What to produce -> Return each line of the records holding the string "редакторов".

Extracted records ->
--

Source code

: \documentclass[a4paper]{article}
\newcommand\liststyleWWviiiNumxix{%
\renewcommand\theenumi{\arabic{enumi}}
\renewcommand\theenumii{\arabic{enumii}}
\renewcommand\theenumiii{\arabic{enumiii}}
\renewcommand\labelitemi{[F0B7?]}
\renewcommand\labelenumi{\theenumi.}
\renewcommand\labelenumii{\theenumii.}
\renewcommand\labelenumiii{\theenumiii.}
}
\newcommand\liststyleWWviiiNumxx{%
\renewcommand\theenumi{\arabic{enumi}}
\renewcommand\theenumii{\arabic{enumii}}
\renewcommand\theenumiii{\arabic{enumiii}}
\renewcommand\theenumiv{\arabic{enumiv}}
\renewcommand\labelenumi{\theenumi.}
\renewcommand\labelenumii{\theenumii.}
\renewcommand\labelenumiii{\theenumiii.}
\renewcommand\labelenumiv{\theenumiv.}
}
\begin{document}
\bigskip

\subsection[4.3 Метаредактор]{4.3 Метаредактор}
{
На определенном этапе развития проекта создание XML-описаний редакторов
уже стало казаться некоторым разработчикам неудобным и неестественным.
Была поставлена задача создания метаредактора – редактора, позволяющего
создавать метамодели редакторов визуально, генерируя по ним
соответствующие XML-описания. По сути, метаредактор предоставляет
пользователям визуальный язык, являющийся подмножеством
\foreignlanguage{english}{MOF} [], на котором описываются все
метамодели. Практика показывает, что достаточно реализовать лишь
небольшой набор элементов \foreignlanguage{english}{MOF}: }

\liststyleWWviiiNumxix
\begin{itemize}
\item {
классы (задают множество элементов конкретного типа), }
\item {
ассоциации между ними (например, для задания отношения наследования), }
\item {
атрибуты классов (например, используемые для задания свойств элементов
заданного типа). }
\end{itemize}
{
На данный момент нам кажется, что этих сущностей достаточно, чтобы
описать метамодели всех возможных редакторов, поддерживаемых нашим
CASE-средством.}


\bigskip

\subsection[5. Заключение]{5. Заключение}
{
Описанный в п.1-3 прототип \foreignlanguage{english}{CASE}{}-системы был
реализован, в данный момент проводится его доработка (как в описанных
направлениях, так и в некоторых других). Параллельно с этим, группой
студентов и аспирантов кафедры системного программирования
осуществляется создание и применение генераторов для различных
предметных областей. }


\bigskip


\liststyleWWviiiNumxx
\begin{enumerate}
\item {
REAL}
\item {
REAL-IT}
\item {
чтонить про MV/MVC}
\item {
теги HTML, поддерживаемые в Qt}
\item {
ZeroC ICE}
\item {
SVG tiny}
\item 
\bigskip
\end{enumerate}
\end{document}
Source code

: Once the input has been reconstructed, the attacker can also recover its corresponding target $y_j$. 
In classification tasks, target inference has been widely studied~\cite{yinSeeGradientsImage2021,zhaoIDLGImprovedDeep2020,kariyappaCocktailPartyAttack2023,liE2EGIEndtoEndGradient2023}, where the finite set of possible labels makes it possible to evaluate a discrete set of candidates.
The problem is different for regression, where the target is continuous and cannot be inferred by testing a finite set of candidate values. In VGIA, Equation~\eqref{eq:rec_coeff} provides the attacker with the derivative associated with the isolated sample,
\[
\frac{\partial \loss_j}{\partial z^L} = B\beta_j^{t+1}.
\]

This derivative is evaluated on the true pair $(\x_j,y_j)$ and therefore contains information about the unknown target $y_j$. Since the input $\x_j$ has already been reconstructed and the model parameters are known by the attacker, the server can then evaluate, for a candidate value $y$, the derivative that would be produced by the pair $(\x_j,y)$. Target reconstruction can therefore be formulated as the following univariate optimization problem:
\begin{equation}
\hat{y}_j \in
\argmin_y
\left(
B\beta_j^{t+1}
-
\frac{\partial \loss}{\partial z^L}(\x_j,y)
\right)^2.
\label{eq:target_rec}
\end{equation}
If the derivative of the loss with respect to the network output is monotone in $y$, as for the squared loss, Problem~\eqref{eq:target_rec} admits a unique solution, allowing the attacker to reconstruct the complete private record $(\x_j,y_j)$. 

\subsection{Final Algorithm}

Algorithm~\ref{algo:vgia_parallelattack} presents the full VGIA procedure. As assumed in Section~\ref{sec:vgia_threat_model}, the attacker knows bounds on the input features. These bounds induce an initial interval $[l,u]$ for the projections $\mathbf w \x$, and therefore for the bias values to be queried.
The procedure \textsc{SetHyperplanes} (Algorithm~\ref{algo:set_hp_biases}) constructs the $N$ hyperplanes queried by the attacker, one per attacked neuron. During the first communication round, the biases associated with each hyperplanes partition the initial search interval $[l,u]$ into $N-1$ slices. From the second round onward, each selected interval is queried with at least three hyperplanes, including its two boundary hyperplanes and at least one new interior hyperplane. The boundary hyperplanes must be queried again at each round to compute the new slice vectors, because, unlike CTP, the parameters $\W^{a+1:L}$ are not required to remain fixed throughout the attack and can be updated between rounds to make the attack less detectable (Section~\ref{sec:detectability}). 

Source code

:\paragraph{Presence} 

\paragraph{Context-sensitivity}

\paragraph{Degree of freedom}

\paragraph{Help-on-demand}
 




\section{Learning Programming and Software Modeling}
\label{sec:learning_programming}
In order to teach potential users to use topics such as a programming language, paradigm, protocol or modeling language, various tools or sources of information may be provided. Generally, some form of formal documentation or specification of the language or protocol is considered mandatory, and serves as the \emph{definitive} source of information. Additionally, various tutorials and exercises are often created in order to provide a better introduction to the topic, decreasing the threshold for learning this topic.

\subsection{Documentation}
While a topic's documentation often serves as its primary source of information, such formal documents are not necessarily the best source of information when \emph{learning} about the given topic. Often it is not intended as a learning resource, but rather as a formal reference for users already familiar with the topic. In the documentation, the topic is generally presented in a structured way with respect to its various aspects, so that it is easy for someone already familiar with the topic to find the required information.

--

Result ->
На определенном этапе развития проекта создание XML-описаний редакторов
создавать метамодели редакторов визуально, генерируя по ним
описать метамодели всех возможных редакторов, поддерживаемых нашим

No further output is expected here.